The influence of sample unbalance on SVM
Assuming that the positive class sample is far more than the negative class
1, linear can be divided into the situation
Suppose the real dataset is as follows:
Because the negative sample size is too small, this situation may occur
It makes the separating hyperplane biased towards the negative class. Strictly, this sample imbalance is not due to the problem of sample size, but to the change of the boundary point.
2, the linear cannot be divided the situation
The source data and the ideal hyperplane are as follows:
It is likely that the negative class is too small to appear in the following cases, and the hyperplane tends to be negative.
Solutions to imbalances:
"SVM is not very sensitive to imbalance itself."
"The hyperplane of the SVM is only related to the support vector, so it is not important how much data is in the hyperplane of the decision."

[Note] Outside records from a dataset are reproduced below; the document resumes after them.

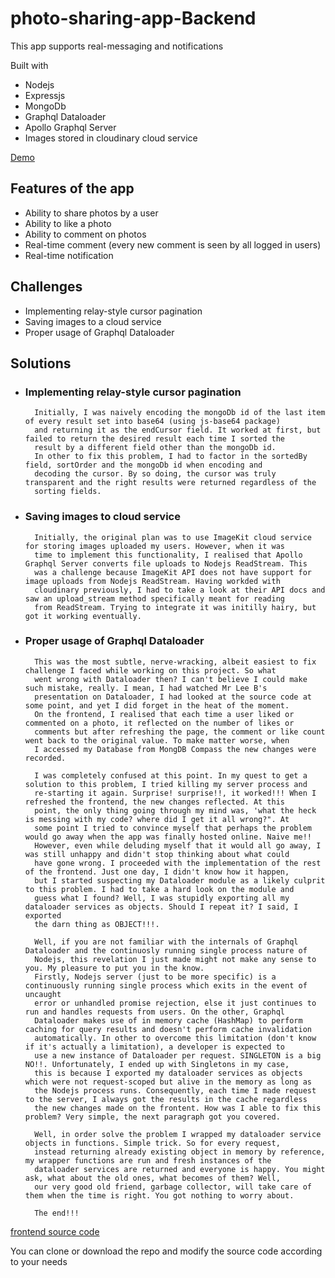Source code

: # photo-sharing-app-Backend

This app supports real-messaging and notifications

Built with
- Nodejs
- Expressjs
- MongoDb
- Graphql Dataloader
- Apollo Graphql Server
- Images stored in cloudinary cloud service

[Demo](https://instaphotos.netlify.app)

## Features of the app
- Ability to share photos by a user
- Ability to like a photo
- Ability to comment on photos
- Real-time comment (every new comment is seen by all logged in users)
- Real-time notification

## Challenges
- Implementing relay-style cursor pagination
- Saving images to a cloud service
- Proper usage of Graphql Dataloader

## Solutions
- ### Implementing relay-style cursor pagination
        Initially, I was naively encoding the mongoDb id of the last item of every result set into base64 (using js-base64 package)
        and returning it as the endCursor field. It worked at first, but failed to return the desired result each time I sorted the
        result by a different field other than the mongoDb id. 
        In other to fix this problem, I had to factor in the sortedBy field, sortOrder and the mongoDb id when encoding and 
        decoding the cursor. By so doing, the cursor was truly transparent and the right results were returned regardless of the 
        sorting fields.
- ### Saving images to cloud service
        Initially, the original plan was to use ImageKit cloud service for storing images uploaded my users. However, when it was
        time to implement this functionality, I realised that Apollo Graphql Server converts file uploads to Nodejs ReadStream. This
        was a challenge because ImageKit API does not have support for image uploads from Nodejs ReadStream. Having workded with
        cloudinary previously, I had to take a look at their API docs and saw an upload_stream method specifically meant for reading
        from ReadStream. Trying to integrate it was initilly hairy, but got it working eventually.
- ### Proper usage of Graphql Dataloader
        This was the most subtle, nerve-wracking, albeit easiest to fix challenge I faced while working on this project. So what 
        went wrong with Dataloader then? I can't believe I could make such mistake, really. I mean, I had watched Mr Lee B's 
        presentation on Dataloader, I had looked at the source code at some point, and yet I did forget in the heat of the moment.
        On the frontend, I realised that each time a user liked or commented on a photo, it reflected on the number of likes or 
        comments but after refreshing the page, the comment or like count went back to the original value. To make matter worse, when 
        I accessed my Database from MongDB Compass the new changes were recorded.
        
        I was completely confused at this point. In my quest to get a solution to this problem, I tried killing my server process and
        re-starting it again. Surprise! surprise!!, it worked!!! When I refreshed the frontend, the new changes reflected. At this 
        point, the only thing going through my mind was, 'what the heck is messing with my code? where did I get it all wrong?". At 
        some point I tried to convince myself that perhaps the problem would go away when the app was finally hosted online. Naive me!!
        However, even while deluding myself that it would all go away, I was still unhappy and didn't stop thinking about what could
        have gone wrong. I proceeded with the implementation of the rest of the frontend. Just one day, I didn't know how it happen,
        but I started suspecting my Dataloader module as a likely culprit to this problem. I had to take a hard look on the module and
        guess what I found? Well, I was stupidly exporting all my dataloader services as objects. Should I repeat it? I said, I exported
        the darn thing as OBJECT!!!.
        
        Well, if you are not familiar with the internals of Graphql Dataloader and the continuosly running single process nature of
        Nodejs, this revelation I just made might not make any sense to you. My pleasure to put you in the know. 
        Firstly, Nodejs server (just to be more specific) is a continuously running single process which exits in the event of uncaught
        error or unhandled promise rejection, else it just continues to run and handles requests from users. On the other, Graphql 
        Dataloader makes use of in memory cache (HashMap) to perform caching for query results and doesn't perform cache invalidation
        automatically. In other to overcome this limitation (don't know if it's actually a limitation), a developer is expected to 
        use a new instance of Dataloader per request. SINGLETON is a big NO!!. Unfortunately, I ended up with Singletons in my case,
        this is because I exported my dataloader services as objects which were not request-scoped but alive in the memory as long as 
        the Nodejs process runs. Consequently, each time I made request to the server, I always got the results in the cache regardless
        the new changes made on the frontent. How was I able to fix this problem? Very simple, the next paragraph got you covered.
        
        Well, in order solve the problem I wrapped my dataloader service objects in functions. Simple trick. So for every request,
        instead returning already existing object in memory by reference, my wrapper functions are run and fresh instances of the 
        dataloader services are returned and everyone is happy. You might ask, what about the old ones, what becomes of them? Well,
        our very good old friend, garbage collector, will take care of them when the time is right. You got nothing to worry about.
        
        The end!!!
        
[frontend source code](https://github.com/iammrsea/photo-sharing-app-Frontend)

You can clone or download the repo and modify the source code according to your needs
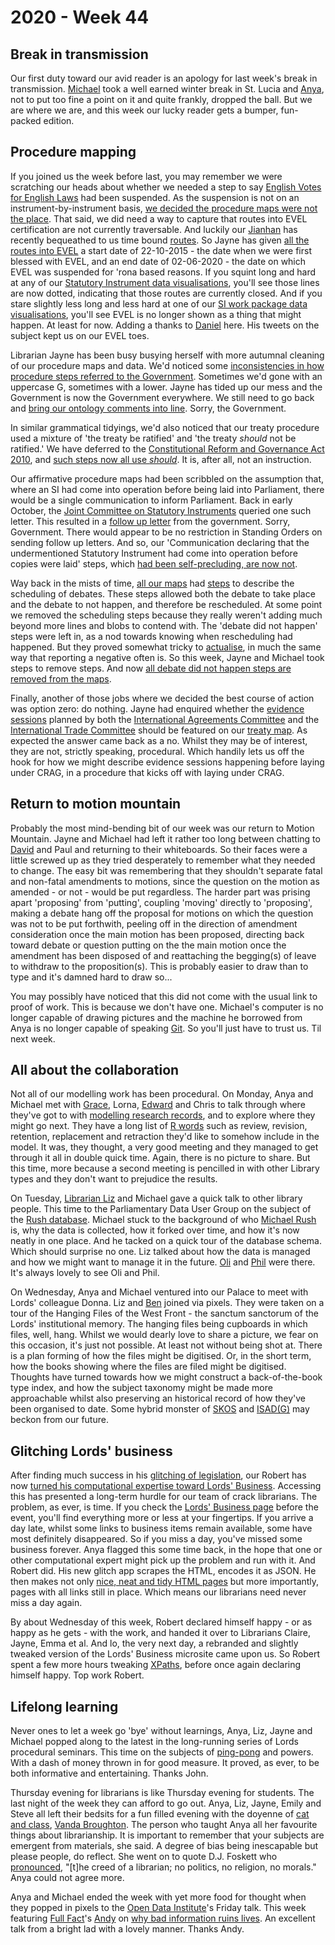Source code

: # 2020 - Week 44

## Break in transmission

Our first duty toward our avid reader is an apology for last week's break in transmission. [Michael](https://twitter.com/fantasticlife) took a well earned winter break in St. Lucia and [Anya](https://twitter.com/bitten_), not to put too fine a point on it and quite frankly, dropped the ball. But we are where we are, and this week our lucky reader gets a bumper, fun-packed edition.

## Procedure mapping

If you joined us the week before last, you may remember we were scratching our heads about whether we needed a step to say [English Votes for English Laws](https://en.wikipedia.org/wiki/English_votes_for_English_laws) had been suspended. As the suspension is not on an instrument-by-instrument basis, [we decided the procedure maps were not the place](https://trello.com/c/jPbxDp4k/176-do-nothing-step-for-evel-so-suspension). That said, we did need a way to capture that routes into EVEL certification are not currently traversable. And luckily our [Jianhan](https://twitter.com/jianhanzhu) has recently bequeathed to us time bound [routes](https://ukparliament.github.io/ontologies/procedure/procedure-ontology.html#d4e164). So Jayne has given [all the routes into EVEL](https://trello.com/c/CTPeb1Y9/214-evel-time-bound-routes) a start date of 22-10-2015 - the date when we were first blessed with EVEL, and an end date of 02-06-2020 - the date on which EVEL was suspended for 'rona based reasons. If you squint long and hard at any of our [Statutory Instrument data visualisations](https://procedures.azurewebsites.net/Procedures/1/graph), you'll see those lines are now dotted, indicating that those routes are currently closed. And if you stare slightly less long and less hard at one of our [SI work package data visualisations](https://procedures.azurewebsites.net/WorkPackages/554/graph), you'll see EVEL is no longer shown as a thing that might happen. At least for now. Adding a thanks to [Daniel](https://twitter.com/DanielGover) here. His tweets on the subject kept us on our EVEL toes.

Librarian Jayne has been busy busying herself with more autumnal cleaning of our procedure maps and data. We'd noticed some [inconsistencies in how procedure steps referred to the Government](https://trello.com/c/cEm9QyCD/209-should-the-government-be-upper-case-g). Sometimes we'd gone with an uppercase G, sometimes with a lower. Jayne has tided up our mess and the Government is now the Government everywhere. We still need to go back and [bring our ontology comments into line](https://trello.com/c/5eUuhdCX/215-upper-case-g-for-government-in-all-ontology-comments). Sorry, the Government.

In similar grammatical tidyings, we'd also noticed that our treaty procedure used a mixture of 'the treaty be ratified' and 'the treaty *should* not be ratified.' We have deferred to the [Constitutional Reform and Governance Act 2010](https://www.legislation.gov.uk/ukpga/2010/25/contents), and [such steps now all use *should*](https://trello.com/c/QTgFCjdk/202-the-use-of-should-in-a-label). It is, after all, not an instruction.

Our affirmative procedure maps had been scribbled on the assumption that, where an SI had come into operation before being laid into Parliament, there would be a single communication to inform Parliament. Back in early October, the [Joint Committee on Statutory Instruments](https://committees.parliament.uk/committee/148/statutory-instruments-joint-committee) queried one such letter. This resulted in a [follow up letter](https://commonsbusiness.parliament.uk/document/41665/html#anchor-62) from the government. Sorry, Government. There would appear to be no restriction in Standing Orders on sending follow up letters. And so, our 'Communication declaring that the undermentioned Statutory Instrument had come into operation before copies were laid' steps, which [had been self-precluding, are now not](https://trello.com/c/Ol86MHhl/211-bs-multiples-of-communication-declaring-that-the-undermentioned-statutory-instrument-had-come-into-operation-before-copies-were).

Way back in the mists of time, [all our maps](https://ukparliament.github.io/ontologies/procedure/procedure-ontology.html#maps) had [steps](https://ukparliament.github.io/ontologies/procedure/procedure-ontology.html#d4e175) to describe the scheduling of debates. These steps allowed both the debate to take place and the debate to not happen, and therefore be rescheduled. At some point we removed the scheduling steps because they really weren't adding much beyond more lines and blobs to contend with. The 'debate did not happen' steps were left in, as a nod towards knowing when rescheduling had happened. But they proved somewhat tricky to [actualise](https://ukparliament.github.io/ontologies/procedure/procedure-ontology.html#d4e382), in much the same way that reporting a negative often is. So this week, Jayne and Michael took steps to remove steps. And now [all debate did not happen steps are removed from the maps](https://trello.com/c/ZtPlwthO/205-remove-the-debate-did-not-happen-steps).

Finally, another of those jobs where we decided the best course of action was option zero: do nothing. Jayne had enquired whether the [evidence sessions](https://trello.com/c/u3aaZRV0/203-do-nothing-evidence-sessions-for-international-trade-committee-iac) planned by both the [International Agreements Committee](https://committees.parliament.uk/committee/448/eu-international-agreements-subcommittee/) and the [International Trade Committee](https://committees.parliament.uk/committee/367/international-trade-committee) should be featured on our [treaty map](https://ukparliament.github.io/ontologies/procedure/flowcharts/crag-treaties/crag-treaties.pdf). As expected the answer came back as a no. Whilst they may be of interest, they are not, strictly speaking, procedural. Which handily lets us off the hook for how we might describe evidence sessions happening before laying under CRAG, in a procedure that kicks off with laying under CRAG.

## Return to motion mountain

Probably the most mind-bending bit of our week was our return to Motion Mountain. Jayne and Michael had left it rather too long between chatting to [David](https://twitter.com/clerkly) and Paul and returning to their whiteboards. So their faces were a little screwed up as they tried desperately to remember what they needed to change. The easy bit was remembering that they shouldn't separate fatal and non-fatal amendments to motions, since the question on the motion as amended - or not - would be put regardless. The harder part was prising apart 'proposing' from 'putting', coupling 'moving' directly to 'proposing', making a debate hang off the proposal for motions on which the question was not to be put forthwith, peeling off in the direction of amendment consideration once the main motion has been proposed, directing back toward debate or question putting on the the main motion once the amendment has been disposed of and reattaching the begging(s) of leave to withdraw to the proposition(s). This is probably easier to draw than to type and it's damned hard to draw so...

You may possibly have noticed that this did not come with the usual link to proof of work. This is because we don't have one. Michael's computer is no longer capable of drawing pictures and the machine he borrowed from Anya is no longer capable of speaking [Git](https://en.wikipedia.org/wiki/Git). So you'll just have to trust us. Til next week.

## All about the collaboration

Not all of our modelling work has been procedural. On Monday, Anya and Michael met with [Grace](https://twitter.com/gracerowley), Lorna, [Edward](https://twitter.com/edwardwood99) and Chris to talk through where they've got to with [modelling research records](https://ukparliament.github.io/ontologies/record/record-ontology.html), and to explore where they might go next. They have a long list of [R words](https://trello.com/c/i2ZKCSuR/126-brarary-website-rb-app) such as review, revision, retention, replacement and retraction they'd like to somehow include in the model. It was, they thought, a very good meeting and they managed to get through it all in double quick time. Again, there is no picture to share. But this time, more because a second meeting is pencilled in with other Library types and they don't want to prejudice the results.

On Tuesday, [Librarian Liz](https://twitter.com/greensideknits) and Michael gave a quick talk to other library people. This time to the Parliamentary Data User Group on the subject of the [Rush database](https://membersafter1832.historyofparliamentonline.org/). Michael stuck to the background of who [Michael Rush](https://socialsciences.exeter.ac.uk/politics/staff/rush/) is, why the data is collected, how it forked over time, and how it's now neatly in one place. And he tacked on a quick tour of the database schema. Which should surprise no one. Liz talked about how the data is managed and how we might want to manage it in the future. [Oli](https://twitter.com/olihawkins) and [Phil](https://twitter.com/philbgorman) were there. It's always lovely to see Oli and Phil.

On Wednesday, Anya and Michael ventured into our Palace to meet with Lords' colleague Donna. Liz and [Ben](https://twitter.com/benwoodhams) joined via pixels. They were taken on a tour of the Hanging Files of the West Front - the sanctum sanctorum of the Lords' institutional memory. The hanging files being cupboards in which files, well, hang. Whilst we would dearly love to share a picture, we fear on this occasion, it's just not possible. At least not without being shot at. There is a plan forming of how the files might be digitised. Or, in the short term, how the books showing where the files are filed might be digitised. Thoughts have turned towards how we might construct a back-of-the-book type index, and how the subject taxonomy might be made more approachable whilst also preserving an historical record of how they've been organised to date. Some hybrid monster of [SKOS](https://en.wikipedia.org/wiki/Simple_Knowledge_Organization_System) and [ISAD(G)](https://en.wikipedia.org/wiki/ISAD(G)) may beckon from our future.

## Glitching Lords' business

After finding much success in his [glitching of legislation](https://agile-tonsil.glitch.me/), our Robert has now [turned his computational expertise toward Lords' Business](https://trello.com/c/0Gzo1tZn/104-make-a-scraper-for-lords-business). Accessing this has presented a long-term hurdle for our team of crack librarians. The problem, as ever, is time. If you check the [Lords' Business page](https://lordsbusiness.parliament.uk/?businessPaperDate=2020-11-02) before the event, you'll find everything more or less at your fingertips. If you arrive a day late, whilst some links to business items remain available, some have most definitely disappeared. So if you miss a day, you've missed some business forever. Anya flagged this some time back, in the hope that one or other computational expert might pick up the problem and run with it. And Robert did. His new glitch app scrapes the HTML, encodes it as JSON. He then makes not only [nice, neat and tidy HTML pages](https://lordsbusiness.glitch.me/) but more importantly, pages with all links still in place. Which means our librarians need never miss a day again.

By about Wednesday of this week, Robert declared himself happy - or as happy as he gets - with the work, and handed it over to Librarians Claire, Jayne, Emma et al. And lo, the very next day, a rebranded and slightly tweaked version of the Lords' Business microsite came upon us. So Robert spent a few more hours tweaking [XPaths](https://en.wikipedia.org/wiki/XPath), before once again declaring himself happy. Top work Robert.

## Lifelong learning

Never ones to let a week go 'bye' without learnings, Anya, Liz, Jayne and Michael popped along to the latest in the long-running series of Lords procedural seminars. This time on the subjects of [ping-pong](https://en.wikipedia.org/wiki/Parliamentary_ping-pong) and powers. With a dash of money thrown in for good measure. It proved, as ever, to be both informative and entertaining. Thanks John.

Thursday evening for librarians is like Thursday evening for students. The last night of the week they can afford to go out. Anya, Liz, Jayne, Emily and Steve all left their bedsits for a fun filled evening with the doyenne of [cat and class](https://en.wikipedia.org/wiki/Category:Library_cataloging_and_classification), [Vanda Broughton](https://www.ucl.ac.uk/infostudies/vanda-broughton/). The person who taught Anya all her favourite things about librarianship. It is important to remember that your subjects are emergent from materials, she said. A degree of bias being inescapable but please people, do reflect. She went on to quote D.J. Foskett who [pronounced](https://www.worldcat.org/title/creed-of-a-librarian-no-politics-no-religion-no-morals/oclc/7397327), "[t]he creed of a librarian; no politics, no religion, no morals." Anya could not agree more.

Anya and Michael ended the week with yet more food for thought when they popped in pixels  to the [Open Data Institute](https://theodi.org/)'s Friday talk. This week featuring [Full Fact](https://fullfact.org/)'s [Andy](https://twitter.com/mr_dudders) on [why bad information ruins lives](https://theodi.org/event/odi-fridays-full-fact-on-why-bad-information-ruins-lives/). An excellent talk from a bright lad with a lovely manner. Thanks Andy.



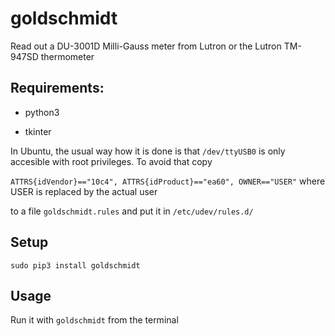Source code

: # goldschmidt
Read out a DU-3001D Milli-Gauss meter from Lutron or the Lutron TM-947SD thermometer

## Requirements:

* python3

* tkinter

In Ubuntu, the usual way how it is done is that `/dev/ttyUSB0` is only accesible with root privileges. To avoid that copy

`ATTRS{idVendor}=="10c4", ATTRS{idProduct}=="ea60", OWNER=="USER"` where USER is replaced by the actual user

to a file `goldschmidt.rules` and put it in `/etc/udev/rules.d/`

##  Setup

`sudo pip3 install goldschmidt`

## Usage

Run it with `goldschmidt` from the terminal
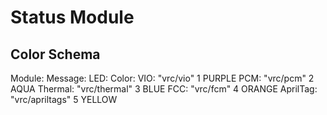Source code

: # Status Module

## Color Schema

Module:     Message:        LED:    Color:
VIO:        "vrc/vio"       1       PURPLE
PCM:        "vrc/pcm"       2       AQUA
Thermal:    "vrc/thermal"   3       BLUE
FCC:        "vrc/fcm"       4       ORANGE
AprilTag:   "vrc/apriltags" 5       YELLOW
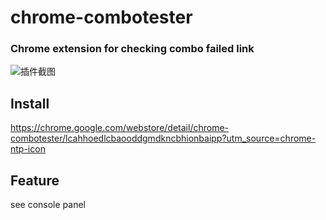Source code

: # chrome-combotester
### Chrome extension for checking combo failed link
<img src="http://gtms01.alicdn.com/tps/i1/TB1GqP4JFXXXXXWXpXXvoqG8FXX-1438-731.png" alt="插件截图">

## Install
https://chrome.google.com/webstore/detail/chrome-combotester/lcahhoedlcbaooddgmdkncbhionbaipp?utm_source=chrome-ntp-icon
## Feature
see console panel
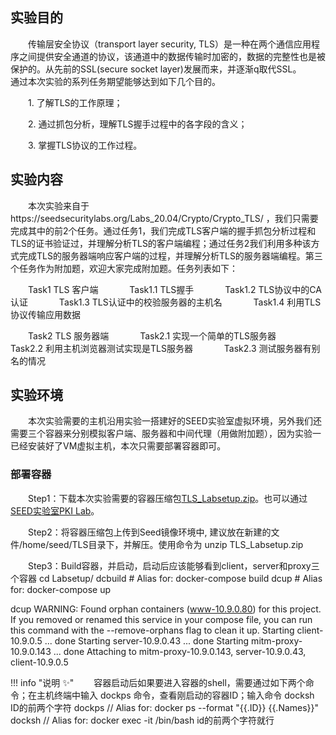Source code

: ## 实验目的
&emsp;&emsp;传输层安全协议（transport layer security, TLS）是一种在两个通信应用程序之间提供安全通道的协议，该通道中的数据传输时加密的，数据的完整性也是被保护的。从先前的SSL(secure socket layer)发展而来，并逐渐q取代SSL。
&emsp;&emsp;通过本次实验的系列任务期望能够达到如下几个目的。

&emsp;&emsp;1. 了解TLS的工作原理；

&emsp;&emsp;2. 通过抓包分析，理解TLS握手过程中的各字段的含义；

&emsp;&emsp;3. 掌握TLS协议的工作过程。


## 实验内容

&emsp;&emsp;本次实验来自于https://seedsecuritylabs.org/Labs_20.04/Crypto/Crypto_TLS/ ，我们只需要完成其中的前2个任务。通过任务1，我们完成TLS客户端的握手抓包分析过程和TLS的证书验证过，并理解分析TLS的客户端编程；通过任务2我们利用多种该方式完成TLS的服务器端响应客户端的过程，并理解分析TLS的服务器端编程。第三个任务作为附加题，欢迎大家完成附加题。任务列表如下：

&emsp;&emsp;Task1 TLS 客户端
&emsp;&emsp;&emsp; Task1.1 TLS握手
&emsp;&emsp;&emsp; Task1.2 TLS协议中的CA认证
&emsp;&emsp;&emsp; Task1.3 TLS认证中的校验服务器的主机名
&emsp;&emsp;&emsp; Task1.4 利用TLS协议传输应用数据

&emsp;&emsp;Task2 TLS 服务器端
&emsp;&emsp;&emsp; Task2.1 实现一个简单的TLS服务器
&emsp;&emsp;&emsp; Task2.2 利用主机浏览器测试实现是TLS服务器
&emsp;&emsp;&emsp; Task2.3 测试服务器有别名的情况


## 实验环境

&emsp;&emsp;本次实验需要的主机沿用实验一搭建好的SEED实验室虚拟环境，另外我们还需要三个容器来分别模拟客户端、服务器和中间代理（用做附加题），因为实验一已经安装好了VM虚拟主机，本次只需要部署容器即可。

###  部署容器

&emsp;&emsp;Step1：下载本次实验需要的容器压缩包[TLS_Labsetup.zip](https://gitee.com/hitsz-cslab/net-work-security/tree/master/stupkt)。也可以通过[SEED实验室PKI Lab](https://seedsecuritylabs.org/Labs_20.04/Crypto/Crypto_TLS/)。

&emsp;&emsp;Step2：将容器压缩包上传到Seed镜像环境中, 建议放在新建的文件/home/seed/TLS目录下，并解压。使用命令为 unzip TLS_Labsetup.zip

&emsp;&emsp;Step3：Build容器，并启动，启动后应该能够看到client，server和proxy三个容器
cd Labsetup/
dcbuild # Alias for: docker-compose build
dcup # Alias for: docker-compose up

dcup
WARNING: Found orphan containers (www-10.9.0.80) for this project. If you removed or renamed this service in your compose file, you can run this command with the --remove-orphans flag to clean it up.
Starting client-10.9.0.5       ... done
Starting server-10.9.0.43      ... done
Starting mitm-proxy-10.9.0.143 ... done
Attaching to mitm-proxy-10.9.0.143, server-10.9.0.43, client-10.9.0.5


!!! info "说明 :sparkles:"
&emsp;&emsp;容器启动后如果要进入容器的shell，需要通过如下两个命令；在主机终端中输入 dockps 命令，查看刚启动的容器ID；输入命令 docksh ID的前两个字符
dockps // Alias for: docker ps --format "{{.ID}} {{.Names}}"
docksh <id> // Alias for: docker exec -it <id> /bin/bash   id的前两个字符就行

1, over sampling (random sampling)
2, less sampling (for most of the sample boundary samples) (both representative of most of the sample distribution characteristics, but also to the classification interface has some effect on the sample characteristics of the sampling method)
3, improve the algorithm itself (cost-sensitive)
Reference Blog
1, the positive example and the negative example given different C value, for example, the positive example is far less than the negative example, the positive example of the C-value achieved greater, the disadvantage of this method may deviate from the original data probability distribution;
2, the training set of data preprocessing that a small number of samples in a certain strategy to sample, increase its number or reduce the number of samples, a typical method such as: Random insertion method, the disadvantage is that may occur
Overfitting, the better is: Synthetic minority over-sampling Technique (smote), its disadvantage is that only in the specific feature space, not suitable for dealing with those who can not
The problem of eigenvector representation, of course, increases the sample also means that the training time may increase;
3), the unbalanced data processing based on kernel function.